▸ **EXERCISE AIM**: Lines before the one containing "The two classes" are left out; output the rest of the data exactly, through the final line.

START DATA

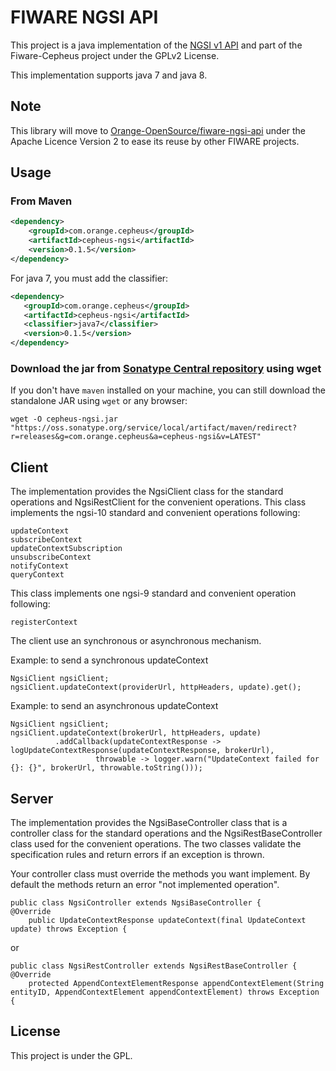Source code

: # FIWARE NGSI API

This project is a java implementation of the [NGSI v1 API](http://telefonicaid.github.io/fiware-orion/api/v1/)
and part of the Fiware-Cepheus project under the GPLv2 License.

This implementation supports java 7 and java 8.

## Note

This library will move to [Orange-OpenSource/fiware-ngsi-api](https://github.com/Orange-OpenSource/fiware-ngsi-api)
under the Apache Licence Version 2 to ease its reuse by other FIWARE projects.

## Usage

### From Maven

```xml
<dependency>
    <groupId>com.orange.cepheus</groupId>
    <artifactId>cepheus-ngsi</artifactId>
    <version>0.1.5</version>
</dependency>
```

For java 7, you must add the classifier:

```xml
<dependency>
   <groupId>com.orange.cepheus</groupId>
   <artifactId>cepheus-ngsi</artifactId>
   <classifier>java7</classifier>
   <version>0.1.5</version>
</dependency>
```

### Download the jar from [Sonatype Central repository](http://central.sonatype.org/) using wget

If you don't have `maven` installed on your machine, you can still download the standalone JAR using `wget` or any browser:

    wget -O cepheus-ngsi.jar "https://oss.sonatype.org/service/local/artifact/maven/redirect?r=releases&g=com.orange.cepheus&a=cepheus-ngsi&v=LATEST"

## Client
The implementation provides the NgsiClient class for the standard operations and NgsiRestClient for the convenient operations.
This class implements the ngsi-10 standard and convenient operations following:

    updateContext
    subscribeContext
    updateContextSubscription
    unsubscribeContext
    notifyContext
    queryContext
    
This class implements one ngsi-9 standard and convenient operation following:

    registerContext
    
The client use an synchronous or asynchronous mechanism.

Example: to send a synchronous updateContext

    NgsiClient ngsiClient;
    ngsiClient.updateContext(providerUrl, httpHeaders, update).get();

Example: to send an asynchronous updateContext

    NgsiClient ngsiClient;
    ngsiClient.updateContext(brokerUrl, httpHeaders, update)
              .addCallback(updateContextResponse -> logUpdateContextResponse(updateContextResponse, brokerUrl),
                       throwable -> logger.warn("UpdateContext failed for {}: {}", brokerUrl, throwable.toString()));
       

## Server
The implementation provides the NgsiBaseController class that is a controller class for the standard operations and
the NgsiRestBaseController class used for the convenient operations.
The two classes validate the specification rules and return errors if an exception is thrown.

Your controller class must override the methods you want implement. By default the methods return an error "not implemented operation".

    public class NgsiController extends NgsiBaseController {
    @Override
        public UpdateContextResponse updateContext(final UpdateContext update) throws Exception {

or

    public class NgsiRestController extends NgsiRestBaseController {
    @Override
        protected AppendContextElementResponse appendContextElement(String entityID, AppendContextElement appendContextElement) throws Exception {
        

## License

This project is under the GPL.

END DATA

▸ **REPLY**:
The two classes validate the specification rules and return errors if an exception is thrown.

Your controller class must override the methods you want implement. By default the methods return an error "not implemented operation".

    public class NgsiController extends NgsiBaseController {
    @Override
        public UpdateContextResponse updateContext(final UpdateContext update) throws Exception {

or

    public class NgsiRestController extends NgsiRestBaseController {
    @Override
        protected AppendContextElementResponse appendContextElement(String entityID, AppendContextElement appendContextElement) throws Exception {
        

## License

This project is under the GPL.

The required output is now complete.